-- Work item --
Copy out each line in the material below that has the word "begin".

-- Study material --
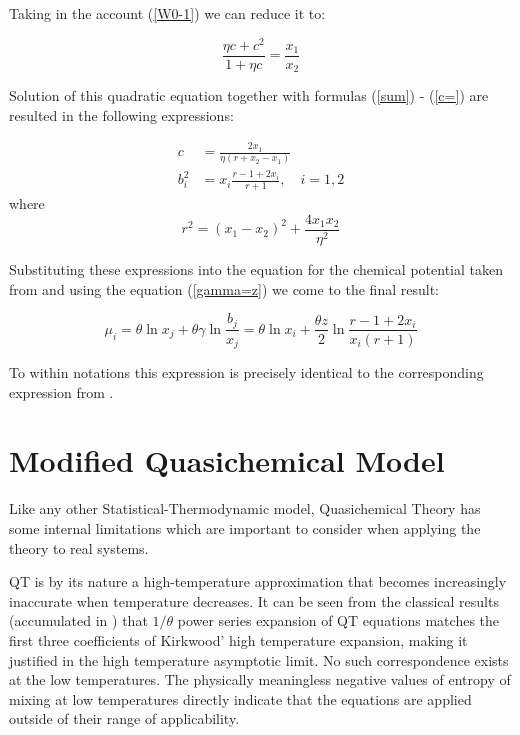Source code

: \documentclass[12pt,abstract]{scrartcl}
\begin{document}
Taking in the account (\ref{W0-1}) we can reduce it to:

\[
\frac{\eta c + c^2}{1 + \eta c} = \frac{ x_1}{x_2}
\]


Solution of this quadratic equation together with formulas  (\ref{sum}) - (\ref{c=})  are resulted in the following expressions:

\begin{equation} \label{cb}
\begin{split}
c &= \frac{2 x_1}{\eta (r + x_2 - x_1)}\\
b_i^2 &= x_i \frac{r -1 + 2 x_i}{r + 1}, \quad i = 1, 2
\end{split}
\end{equation}
where
\[
r^2 = (x_1 - x_2)^2 + \frac{4 x_1 x_2}{\eta^2}
\]


Substituting these expressions into the equation for the chemical potential taken from \cite{TISR_p1} and using the equation (\ref{gamma=z}) we come to the final result:

\begin{equation}
\mu_i =   \theta \ln x_j + \theta \gamma \ln \frac{b_j}{x_j} = \theta \ln x_i + \frac{\theta z}{2} \ln \frac{r - 1 + 2 x_i}{x_i (r+1)}
\end{equation}

To within notations this expression is precisely identical to the corresponding expression from \cite{GUGGENHEIM1952}.



\section{Modified Quasichemical Model}

Like  any other  Statistical-Thermodynamic model, Quasichemical Theory has some internal limitations which are important to consider when applying the theory to real systems.

 QT is by its nature a high-temperature approximation that  becomes increasingly inaccurate when temperature decreases. It can be seen from the classical results (accumulated in \cite{GUGGENHEIM1952})  that
 $1/\theta$ power series expansion of QT equations    matches  the first three  coefficients of Kirkwood' high temperature expansion, making it justified in the high temperature asymptotic limit. No such correspondence exists at the low temperatures. The physically meaningless negative values of entropy of mixing  at low temperatures \cite{Hillert2008} directly indicate that the equations are applied outside of their  range of applicability.
\end{document}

-- Result --
\begin{document}
\begin{equation} \label{cb}
\begin{split}
\begin{equation}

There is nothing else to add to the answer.